Ingredients
- 1/2 cup vegetable oil
- 1/4 cup all-purpose flour
- 1/2 cup diced onion
- 1/2 cup diced bell pepper
- 2 cloves garlic, minced
- 1 teaspoon dried oregano
- 1 teaspoon dried thyme
- 1 teaspoon Creole seasoning
- 1 teaspoon paprika
- 1/2 teaspoon cayenne pepper
- 2 cups chicken broth
- 2 cups diced tomatoes
- 1/2 pound okra, sliced
- 1 pound boneless, skinless chicken breasts, cut into cubes
- Salt and pepper to taste
- Cooked white rice, for serving
Directions
- Heat the oil in a large Dutch oven or pot over medium-high heat. Add the flour and cook, stirring constantly, for 5 minutes or until the mixture is a golden brown color.

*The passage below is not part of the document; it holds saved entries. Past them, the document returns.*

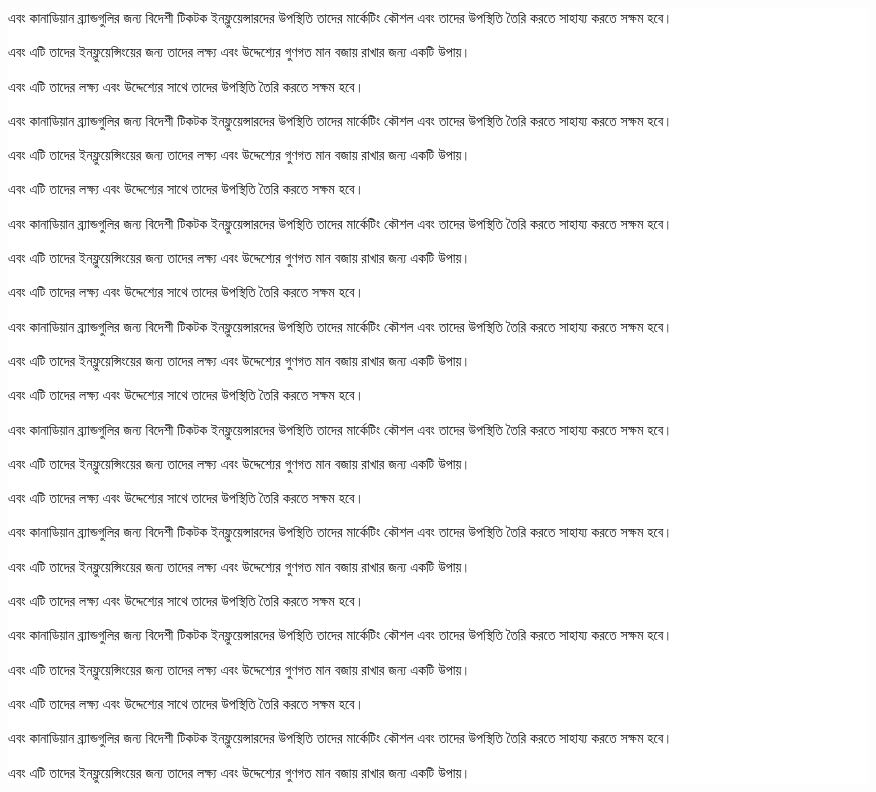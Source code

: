 এবং কানাডিয়ান ব্র্যান্ডগুলির জন্য বিদেশী টিকটক ইনফ্লুয়েন্সারদের উপস্থিতি তাদের মার্কেটিং কৌশল এবং তাদের উপস্থিতি তৈরি করতে সাহায্য করতে সক্ষম হবে।

এবং এটি তাদের ইনফ্লুয়েন্সিংয়ের জন্য তাদের লক্ষ্য এবং উদ্দেশ্যের গুণগত মান বজায় রাখার জন্য একটি উপায়।

এবং এটি তাদের লক্ষ্য এবং উদ্দেশ্যের সাথে তাদের উপস্থিতি তৈরি করতে সক্ষম হবে।

এবং কানাডিয়ান ব্র্যান্ডগুলির জন্য বিদেশী টিকটক ইনফ্লুয়েন্সারদের উপস্থিতি তাদের মার্কেটিং কৌশল এবং তাদের উপস্থিতি তৈরি করতে সাহায্য করতে সক্ষম হবে।

এবং এটি তাদের ইনফ্লুয়েন্সিংয়ের জন্য তাদের লক্ষ্য এবং উদ্দেশ্যের গুণগত মান বজায় রাখার জন্য একটি উপায়।

এবং এটি তাদের লক্ষ্য এবং উদ্দেশ্যের সাথে তাদের উপস্থিতি তৈরি করতে সক্ষম হবে।

এবং কানাডিয়ান ব্র্যান্ডগুলির জন্য বিদেশী টিকটক ইনফ্লুয়েন্সারদের উপস্থিতি তাদের মার্কেটিং কৌশল এবং তাদের উপস্থিতি তৈরি করতে সাহায্য করতে সক্ষম হবে।

এবং এটি তাদের ইনফ্লুয়েন্সিংয়ের জন্য তাদের লক্ষ্য এবং উদ্দেশ্যের গুণগত মান বজায় রাখার জন্য একটি উপায়।

এবং এটি তাদের লক্ষ্য এবং উদ্দেশ্যের সাথে তাদের উপস্থিতি তৈরি করতে সক্ষম হবে।

এবং কানাডিয়ান ব্র্যান্ডগুলির জন্য বিদেশী টিকটক ইনফ্লুয়েন্সারদের উপস্থিতি তাদের মার্কেটিং কৌশল এবং তাদের উপস্থিতি তৈরি করতে সাহায্য করতে সক্ষম হবে।

এবং এটি তাদের ইনফ্লুয়েন্সিংয়ের জন্য তাদের লক্ষ্য এবং উদ্দেশ্যের গুণগত মান বজায় রাখার জন্য একটি উপায়।

এবং এটি তাদের লক্ষ্য এবং উদ্দেশ্যের সাথে তাদের উপস্থিতি তৈরি করতে সক্ষম হবে।

এবং কানাডিয়ান ব্র্যান্ডগুলির জন্য বিদেশী টিকটক ইনফ্লুয়েন্সারদের উপস্থিতি তাদের মার্কেটিং কৌশল এবং তাদের উপস্থিতি তৈরি করতে সাহায্য করতে সক্ষম হবে।

এবং এটি তাদের ইনফ্লুয়েন্সিংয়ের জন্য তাদের লক্ষ্য এবং উদ্দেশ্যের গুণগত মান বজায় রাখার জন্য একটি উপায়।

এবং এটি তাদের লক্ষ্য এবং উদ্দেশ্যের সাথে তাদের উপস্থিতি তৈরি করতে সক্ষম হবে।

এবং কানাডিয়ান ব্র্যান্ডগুলির জন্য বিদেশী টিকটক ইনফ্লুয়েন্সারদের উপস্থিতি তাদের মার্কেটিং কৌশল এবং তাদের উপস্থিতি তৈরি করতে সাহায্য করতে সক্ষম হবে।

এবং এটি তাদের ইনফ্লুয়েন্সিংয়ের জন্য তাদের লক্ষ্য এবং উদ্দেশ্যের গুণগত মান বজায় রাখার জন্য একটি উপায়।

এবং এটি তাদের লক্ষ্য এবং উদ্দেশ্যের সাথে তাদের উপস্থিতি তৈরি করতে সক্ষম হবে।

এবং কানাডিয়ান ব্র্যান্ডগুলির জন্য বিদেশী টিকটক ইনফ্লুয়েন্সারদের উপস্থিতি তাদের মার্কেটিং কৌশল এবং তাদের উপস্থিতি তৈরি করতে সাহায্য করতে সক্ষম হবে।

এবং এটি তাদের ইনফ্লুয়েন্সিংয়ের জন্য তাদের লক্ষ্য এবং উদ্দেশ্যের গুণগত মান বজায় রাখার জন্য একটি উপায়।

এবং এটি তাদের লক্ষ্য এবং উদ্দেশ্যের সাথে তাদের উপস্থিতি তৈরি করতে সক্ষম হবে।

এবং কানাডিয়ান ব্র্যান্ডগুলির জন্য বিদেশী টিকটক ইনফ্লুয়েন্সারদের উপস্থিতি তাদের মার্কেটিং কৌশল এবং তাদের উপস্থিতি তৈরি করতে সাহায্য করতে সক্ষম হবে।

এবং এটি তাদের ইনফ্লুয়েন্সিংয়ের জন্য তাদের লক্ষ্য এবং উদ্দেশ্যের গুণগত মান বজায় রাখার জন্য একটি উপায়।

- Add the onion, bell pepper, garlic, oregano, thyme, Creole seasoning, paprika, and cayenne pepper. Cook, stirring often, for 5 minutes or until the vegetables are softened.
- Stir in the chicken broth and tomatoes. Bring the mixture to a boil, then reduce the heat to low and simmer for 10 minutes.
- Add the okra and chicken and cook, stirring occasionally, for 15 minutes or until the chicken is cooked through and the sauce has thickened.
- Season with salt and pepper to taste.
- Serve over cooked white rice.
Interesting Facts
- Gumbo-style chicken creole is believed to have originated in Louisiana in the early 1800s.
- The dish is a combination of French, African, Native American, and Caribbean cuisines.
- Okra is a common ingredient in gumbo-style recipes and is believed to help thicken the sauce.